Hydropower is a renewable energy source that creates electricity by harnessing the movement of water. The kinetic energy contained in a body of water in motion, or falling, is intercepted via the construction of dams and intake structures called penstocks along rivers and lakes. The flow of water is manipulated and fed into a turbine, the nervecenter of any hydroelectric plant. As the turbine churns it produces mechanical energy that is converted into electrical energy with the help of a generator.
Hydropower plants are divided into two categories: those that use flowing water and those that use accumulated water. Power plants located near rivers rely on the natural movement of water, while storage power plants take advantage of the falling water that collects into reservoirs.
Water is stored in the central feature of the catchment area. Pumped-storage hydroelectricty allows for water to be stored for use during periods when the demand for electricity increases. In contrast, hydroelectricty plants that harness river water can not store accumulated water. The efficiency of the plant depends on a considerable flow of water and its consistent speed. The electricity produced in hydroelectric power stations is transmitted through a high-voltage grid. Before electricity is distributed to users, the voltage is lowered to levels that are adequate for domestic use. The use of electricity is essential for most of man’s activities in the fields of agriculture, industry, the service industry and in the home. The most common power plants each produce about 7,000 megawatts of energy per year. Considering that the average single family consumes little more than 3 megawatts per year, a Hydroelectricty plant can cover the energy needs of about 2,300 households. Hydropower is the most important source of renewable energy in the world and accounts for 18% of electricity production worldwide. The rest of that demand is met by oil, natural gas, nuclear, coal and other renewable energy sources. The largest producers of hydroelectric power are the countries aligned with the international Organization for Economic Co-operation and Development and other emerging countries such as China, Asia and Latin America.

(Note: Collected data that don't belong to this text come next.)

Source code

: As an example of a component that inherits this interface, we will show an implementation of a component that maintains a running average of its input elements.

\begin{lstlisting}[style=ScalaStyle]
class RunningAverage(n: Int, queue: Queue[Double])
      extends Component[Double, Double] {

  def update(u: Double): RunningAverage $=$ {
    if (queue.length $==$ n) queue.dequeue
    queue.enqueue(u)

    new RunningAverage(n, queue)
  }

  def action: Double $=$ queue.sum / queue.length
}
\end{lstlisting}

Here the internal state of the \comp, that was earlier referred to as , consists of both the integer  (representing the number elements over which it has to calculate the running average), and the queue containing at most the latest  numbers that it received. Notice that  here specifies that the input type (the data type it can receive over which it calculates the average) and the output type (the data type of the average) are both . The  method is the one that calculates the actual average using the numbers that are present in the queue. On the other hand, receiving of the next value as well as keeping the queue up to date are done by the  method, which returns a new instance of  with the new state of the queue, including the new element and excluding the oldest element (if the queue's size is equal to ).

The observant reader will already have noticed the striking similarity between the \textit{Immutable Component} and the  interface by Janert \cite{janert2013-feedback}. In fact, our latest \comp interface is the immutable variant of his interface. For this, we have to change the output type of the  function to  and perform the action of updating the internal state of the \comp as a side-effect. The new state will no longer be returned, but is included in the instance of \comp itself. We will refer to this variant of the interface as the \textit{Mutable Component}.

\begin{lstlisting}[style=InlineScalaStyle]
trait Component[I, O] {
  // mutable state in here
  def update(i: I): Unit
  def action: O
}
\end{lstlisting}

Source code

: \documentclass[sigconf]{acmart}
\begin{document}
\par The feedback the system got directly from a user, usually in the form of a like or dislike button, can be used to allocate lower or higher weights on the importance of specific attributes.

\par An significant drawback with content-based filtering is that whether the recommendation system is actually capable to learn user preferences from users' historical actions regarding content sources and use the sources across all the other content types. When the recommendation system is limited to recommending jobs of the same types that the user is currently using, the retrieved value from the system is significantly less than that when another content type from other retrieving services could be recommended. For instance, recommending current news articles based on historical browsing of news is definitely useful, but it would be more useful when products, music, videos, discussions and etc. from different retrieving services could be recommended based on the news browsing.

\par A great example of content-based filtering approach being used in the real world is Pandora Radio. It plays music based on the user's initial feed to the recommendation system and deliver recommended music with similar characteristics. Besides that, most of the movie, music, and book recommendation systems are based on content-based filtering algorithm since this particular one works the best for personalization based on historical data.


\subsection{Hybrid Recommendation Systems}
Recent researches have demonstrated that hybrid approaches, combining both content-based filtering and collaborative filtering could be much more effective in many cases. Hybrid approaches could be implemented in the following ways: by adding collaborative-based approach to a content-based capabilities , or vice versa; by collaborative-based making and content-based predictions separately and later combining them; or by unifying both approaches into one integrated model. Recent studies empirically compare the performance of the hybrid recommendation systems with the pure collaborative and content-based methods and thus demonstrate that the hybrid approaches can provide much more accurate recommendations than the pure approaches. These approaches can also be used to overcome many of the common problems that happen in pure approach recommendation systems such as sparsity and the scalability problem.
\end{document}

Traditional hydroelectric power plants have had a debilitating effect on the environment since the diversion of a stream or the damming of a river can affect the fauna and flora of the surrounding areas. In addition, the large size of hydroelectric plants can have a negative impact on the aesthetic qualities of the landscape. The research and innovations related to hydroelectric power are essential to the development and promotion of clean energy sources. Greater diffusion of these technologies would allow renewable energy sources to be more competitive in the market.